Exercise brief ▸ Scan the data below and state how many of its lines contain the word "account", giving only the figure.

Provided records ▸
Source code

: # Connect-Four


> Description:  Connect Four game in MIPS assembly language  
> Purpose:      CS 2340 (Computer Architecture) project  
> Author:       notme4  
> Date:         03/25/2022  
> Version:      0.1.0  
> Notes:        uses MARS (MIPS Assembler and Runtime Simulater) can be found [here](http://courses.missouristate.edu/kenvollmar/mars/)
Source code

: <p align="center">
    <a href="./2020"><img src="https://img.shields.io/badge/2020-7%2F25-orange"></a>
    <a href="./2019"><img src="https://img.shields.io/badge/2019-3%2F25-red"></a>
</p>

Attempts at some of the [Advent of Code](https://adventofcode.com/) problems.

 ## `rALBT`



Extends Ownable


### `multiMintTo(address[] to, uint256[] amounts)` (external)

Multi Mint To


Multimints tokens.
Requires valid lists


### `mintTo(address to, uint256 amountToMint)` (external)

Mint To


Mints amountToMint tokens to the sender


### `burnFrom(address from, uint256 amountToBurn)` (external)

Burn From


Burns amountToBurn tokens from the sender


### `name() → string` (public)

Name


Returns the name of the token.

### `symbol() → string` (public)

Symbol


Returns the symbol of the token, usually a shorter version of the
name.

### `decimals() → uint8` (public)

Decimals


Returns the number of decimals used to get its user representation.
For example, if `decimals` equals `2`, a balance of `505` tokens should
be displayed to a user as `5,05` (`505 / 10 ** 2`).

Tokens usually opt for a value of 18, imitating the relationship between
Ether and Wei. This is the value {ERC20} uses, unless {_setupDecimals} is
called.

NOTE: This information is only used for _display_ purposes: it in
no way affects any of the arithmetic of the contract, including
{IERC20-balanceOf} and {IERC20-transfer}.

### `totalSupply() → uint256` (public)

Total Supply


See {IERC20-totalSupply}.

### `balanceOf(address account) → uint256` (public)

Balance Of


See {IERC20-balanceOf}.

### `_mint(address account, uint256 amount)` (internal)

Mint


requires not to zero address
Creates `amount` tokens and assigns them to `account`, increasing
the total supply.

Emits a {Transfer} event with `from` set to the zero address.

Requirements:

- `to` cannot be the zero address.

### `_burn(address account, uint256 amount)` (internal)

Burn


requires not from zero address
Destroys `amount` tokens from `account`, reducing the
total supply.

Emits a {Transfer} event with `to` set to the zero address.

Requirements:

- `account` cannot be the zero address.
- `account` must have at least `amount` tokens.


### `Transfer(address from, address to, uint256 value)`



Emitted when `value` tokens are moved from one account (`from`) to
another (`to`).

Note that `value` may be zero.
---
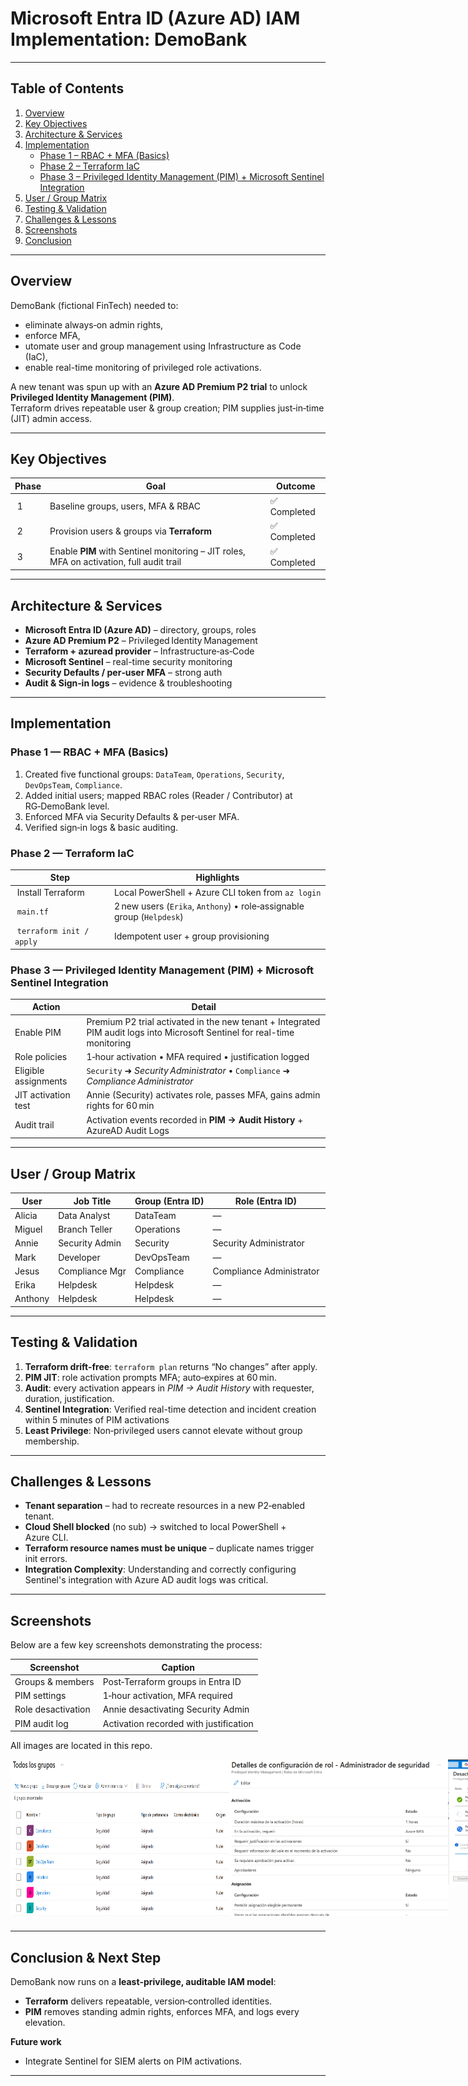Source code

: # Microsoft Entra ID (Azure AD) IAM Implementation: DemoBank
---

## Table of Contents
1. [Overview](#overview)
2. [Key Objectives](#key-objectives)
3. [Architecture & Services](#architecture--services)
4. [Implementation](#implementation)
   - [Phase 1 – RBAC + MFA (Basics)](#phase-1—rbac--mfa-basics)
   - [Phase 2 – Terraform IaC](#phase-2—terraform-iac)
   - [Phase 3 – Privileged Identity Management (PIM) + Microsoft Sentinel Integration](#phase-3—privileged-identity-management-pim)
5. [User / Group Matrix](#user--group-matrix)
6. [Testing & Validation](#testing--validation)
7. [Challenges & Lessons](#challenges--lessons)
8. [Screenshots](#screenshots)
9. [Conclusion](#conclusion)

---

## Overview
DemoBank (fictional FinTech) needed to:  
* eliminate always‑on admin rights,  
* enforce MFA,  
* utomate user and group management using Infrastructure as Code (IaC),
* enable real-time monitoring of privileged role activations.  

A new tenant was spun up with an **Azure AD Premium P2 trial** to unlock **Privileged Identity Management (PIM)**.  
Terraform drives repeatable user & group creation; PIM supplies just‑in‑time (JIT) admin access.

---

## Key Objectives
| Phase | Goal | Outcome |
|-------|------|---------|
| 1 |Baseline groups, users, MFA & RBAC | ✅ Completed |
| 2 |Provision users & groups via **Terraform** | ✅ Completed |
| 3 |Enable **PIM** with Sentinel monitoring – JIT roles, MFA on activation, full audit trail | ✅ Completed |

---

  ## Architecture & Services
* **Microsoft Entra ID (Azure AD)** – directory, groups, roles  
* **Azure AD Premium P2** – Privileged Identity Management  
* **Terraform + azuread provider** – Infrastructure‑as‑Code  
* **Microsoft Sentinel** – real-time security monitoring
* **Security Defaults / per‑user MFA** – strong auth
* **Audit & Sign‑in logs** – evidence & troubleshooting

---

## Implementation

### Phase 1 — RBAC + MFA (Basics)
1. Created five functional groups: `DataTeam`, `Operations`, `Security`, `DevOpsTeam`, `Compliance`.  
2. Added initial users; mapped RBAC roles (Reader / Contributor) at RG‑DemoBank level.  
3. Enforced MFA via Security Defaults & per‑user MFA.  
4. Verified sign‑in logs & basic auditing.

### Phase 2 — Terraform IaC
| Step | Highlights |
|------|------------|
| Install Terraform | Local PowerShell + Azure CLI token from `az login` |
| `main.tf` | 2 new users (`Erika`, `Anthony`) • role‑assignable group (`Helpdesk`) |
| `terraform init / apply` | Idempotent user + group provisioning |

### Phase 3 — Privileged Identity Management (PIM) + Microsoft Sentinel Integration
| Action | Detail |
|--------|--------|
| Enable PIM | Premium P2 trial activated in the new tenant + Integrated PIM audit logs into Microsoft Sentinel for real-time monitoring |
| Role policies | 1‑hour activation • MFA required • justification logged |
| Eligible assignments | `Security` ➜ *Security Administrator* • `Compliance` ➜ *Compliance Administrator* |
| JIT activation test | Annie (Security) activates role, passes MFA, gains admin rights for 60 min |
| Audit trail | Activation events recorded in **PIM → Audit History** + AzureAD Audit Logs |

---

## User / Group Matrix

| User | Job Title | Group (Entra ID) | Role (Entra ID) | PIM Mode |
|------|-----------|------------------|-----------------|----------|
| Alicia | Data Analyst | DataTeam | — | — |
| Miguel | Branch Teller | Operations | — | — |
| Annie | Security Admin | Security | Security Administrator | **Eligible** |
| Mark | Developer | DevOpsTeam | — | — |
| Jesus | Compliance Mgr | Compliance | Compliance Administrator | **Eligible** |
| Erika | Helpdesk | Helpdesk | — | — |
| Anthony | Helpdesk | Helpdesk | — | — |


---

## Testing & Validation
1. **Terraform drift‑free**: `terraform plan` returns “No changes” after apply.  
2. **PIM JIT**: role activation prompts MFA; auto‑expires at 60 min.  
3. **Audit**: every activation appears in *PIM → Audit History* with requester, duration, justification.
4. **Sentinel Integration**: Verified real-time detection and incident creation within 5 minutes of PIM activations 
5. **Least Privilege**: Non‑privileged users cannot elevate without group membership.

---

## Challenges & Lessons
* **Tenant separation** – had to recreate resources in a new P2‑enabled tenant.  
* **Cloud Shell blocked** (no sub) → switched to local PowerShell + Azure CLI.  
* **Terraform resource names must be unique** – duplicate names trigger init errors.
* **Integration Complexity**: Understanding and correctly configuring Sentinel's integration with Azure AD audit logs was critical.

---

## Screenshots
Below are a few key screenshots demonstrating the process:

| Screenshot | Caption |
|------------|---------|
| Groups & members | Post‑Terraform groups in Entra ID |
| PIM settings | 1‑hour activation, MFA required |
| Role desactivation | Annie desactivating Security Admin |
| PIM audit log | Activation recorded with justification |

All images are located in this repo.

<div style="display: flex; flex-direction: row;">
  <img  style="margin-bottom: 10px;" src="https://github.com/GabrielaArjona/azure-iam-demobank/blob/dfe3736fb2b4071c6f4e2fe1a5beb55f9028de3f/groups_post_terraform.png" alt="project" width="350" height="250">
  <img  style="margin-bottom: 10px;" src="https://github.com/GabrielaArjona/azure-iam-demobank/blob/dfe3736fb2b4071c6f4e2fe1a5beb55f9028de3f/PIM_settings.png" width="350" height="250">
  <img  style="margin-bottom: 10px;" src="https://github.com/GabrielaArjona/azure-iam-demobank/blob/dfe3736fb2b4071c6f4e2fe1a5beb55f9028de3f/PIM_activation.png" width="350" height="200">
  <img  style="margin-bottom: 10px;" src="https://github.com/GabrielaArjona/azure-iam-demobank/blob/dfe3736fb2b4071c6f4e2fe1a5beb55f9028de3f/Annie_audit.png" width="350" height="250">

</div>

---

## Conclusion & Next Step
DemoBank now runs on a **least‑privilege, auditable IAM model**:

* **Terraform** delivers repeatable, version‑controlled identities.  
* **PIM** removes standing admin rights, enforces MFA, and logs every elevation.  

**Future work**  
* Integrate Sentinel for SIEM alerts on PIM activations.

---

Reply ▸ 8